What I just said should serve as a framework for understanding the recent decisions of the Federal Reserve to ease policy, first by 50 basis points on September 18 and then by another 25 basis points last week. The first action was larger than markets expected at the time--indeed, quotes from the federal funds futures market as well as survey data indicated that most investors had anticipated a cut of only 25 basis points in the target federal funds rate ahead of that meeting. As reported in the minutes, the Federal Open Market Committee (FOMC) judged that a policy easing of 50 basis points was appropriate to help offset the effects of tighter financial conditions on the economic outlook. Had the FOMC not eased policy, it would have faced a risk that the tightening of credit conditions and an intensifying housing correction would lead to significant broader weakness in output and employment. In addition, it would have faced the possibility that the impaired functioning of financial markets would persist for some time or worsen, which would create an adverse feedback loop not dissimilar to what I earlier called macroeconomic risk. The cut of 50 basis points at that meeting was the most prudent action from a macroeconomic standpoint, even given the Federal Reserve's objective of price stability. Indeed, with economic growth likely to run below its potential for a while and with incoming inflation data to the favorable side, the easing of policy, even if substantial, seemed unlikely to affect adversely the outlook for inflation.

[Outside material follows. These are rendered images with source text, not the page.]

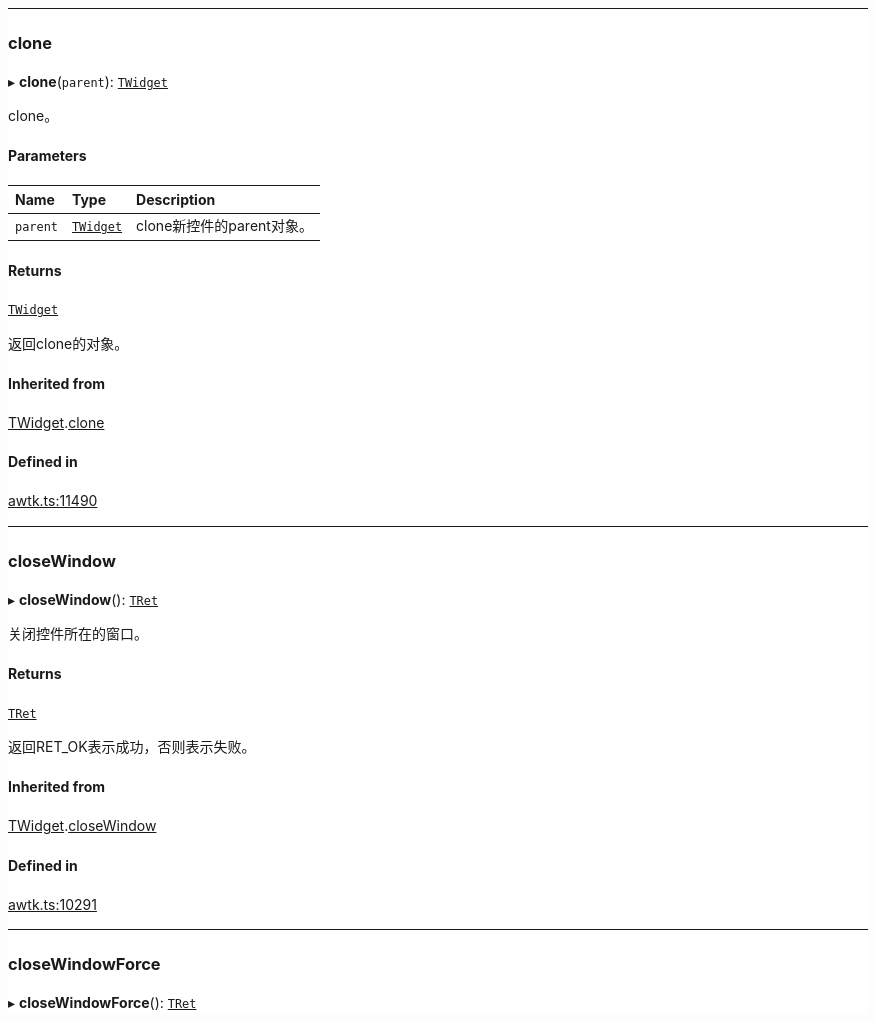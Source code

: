 ___

### clone

▸ **clone**(`parent`): [`TWidget`](TWidget.md)

clone。

#### Parameters

| Name | Type | Description |
| :------ | :------ | :------ |
| `parent` | [`TWidget`](TWidget.md) | clone新控件的parent对象。 |

#### Returns

[`TWidget`](TWidget.md)

返回clone的对象。

#### Inherited from

[TWidget](TWidget.md).[clone](TWidget.md#clone)

#### Defined in

[awtk.ts:11490](https://github.com/zlgopen/awtk-binding/blob/25012c6/tools/code_gen/js/output/awtk.ts#L11490)

___

### closeWindow

▸ **closeWindow**(): [`TRet`](../enums/TRet.md)

关闭控件所在的窗口。

#### Returns

[`TRet`](../enums/TRet.md)

返回RET_OK表示成功，否则表示失败。

#### Inherited from

[TWidget](TWidget.md).[closeWindow](TWidget.md#closewindow)

#### Defined in

[awtk.ts:10291](https://github.com/zlgopen/awtk-binding/blob/25012c6/tools/code_gen/js/output/awtk.ts#L10291)

___

### closeWindowForce

▸ **closeWindowForce**(): [`TRet`](../enums/TRet.md)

At the FOMC meeting last week, the federal funds rate target was lowered by another 25 basis points. Our economy grew at a solid pace in the third quarter and was boosted importantly by personal consumption and business expenditures, an indication of considerable underlying strength in spending before the recent financial turbulence. However, the pace of economic expansion is expected to slow in the near term, largely because of the intensification of the housing correction. The combined 75 basis points of policy easing put in place at the past two meetings should help forestall some of the adverse effects on the broader economy that might otherwise arise from the disruptions in financial markets and should help promote moderate growth over time.

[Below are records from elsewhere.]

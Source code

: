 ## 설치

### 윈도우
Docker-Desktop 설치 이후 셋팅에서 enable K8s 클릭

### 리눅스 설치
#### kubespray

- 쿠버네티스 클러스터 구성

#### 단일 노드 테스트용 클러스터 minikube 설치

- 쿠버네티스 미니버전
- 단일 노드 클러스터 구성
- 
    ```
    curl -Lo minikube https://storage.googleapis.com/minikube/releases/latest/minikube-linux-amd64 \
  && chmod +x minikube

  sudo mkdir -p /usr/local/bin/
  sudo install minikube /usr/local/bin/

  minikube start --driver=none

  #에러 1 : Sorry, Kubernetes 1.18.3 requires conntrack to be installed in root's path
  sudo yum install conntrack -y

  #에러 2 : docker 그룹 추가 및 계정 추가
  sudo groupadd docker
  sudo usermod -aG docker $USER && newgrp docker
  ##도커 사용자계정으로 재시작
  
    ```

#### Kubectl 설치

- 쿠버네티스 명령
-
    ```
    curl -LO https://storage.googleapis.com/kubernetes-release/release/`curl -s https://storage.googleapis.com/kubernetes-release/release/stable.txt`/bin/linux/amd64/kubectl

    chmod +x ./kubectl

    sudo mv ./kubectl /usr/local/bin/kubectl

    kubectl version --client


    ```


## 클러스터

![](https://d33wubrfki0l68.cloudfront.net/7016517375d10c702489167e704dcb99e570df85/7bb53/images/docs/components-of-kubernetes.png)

Going into the meeting, I was comforted by the lack of direct evidence to date of serious spillovers of the housing weakness and of tighter credit conditions on the broader economy. But with an unchanged policy interest rate, I saw downside risks to the outlook for growth. I was mindful, in particular, of the risk that still-fragile financial markets could be particularly exposed to potential adverse news on the housing situation, or on the macroeconomy more generally, and that renewed strains in financial markets could feed back adversely on economic performance. My vote to ease policy at the meeting was motivated by my wish to reduce those risks. The FOMC perhaps could have waited for more clarity and left policy unchanged last week, but I believe that the potential costs of inaction outweighed the benefits, especially because, should the easing eventually appear to have been unnecessary, it could be removed.

Overall, I think that the cumulative policy easing the FOMC put in place at its past two meetings reduced significantly the downside risks to growth so that those risks are now balanced by the upside risks to inflation. In these circumstances, I will want to carefully assess incoming data and gauge the effects of financial and other developments on economic prospects before considering further policy action.
That's about as hawkish as I've heard Mishkin be since the credit turmoil began. This new hawkishness from one of the Fed's main doves makes it significantly less likely that they'll cut again on December 11. Clearly this neutral stance means they won't cut if growth doesn't slow. But both the Fed and most outside observers expect growth to decelerate significantly in Q4. So here's the big question: What will the Fed do if growth slows as expected? Are they neutral relative to current growth, or relative to their outlook for growth? That is, will they cut if growth slows at all, or only if growth slows more than expected. I bet it's more the former, which isn't really a neutral stance at all.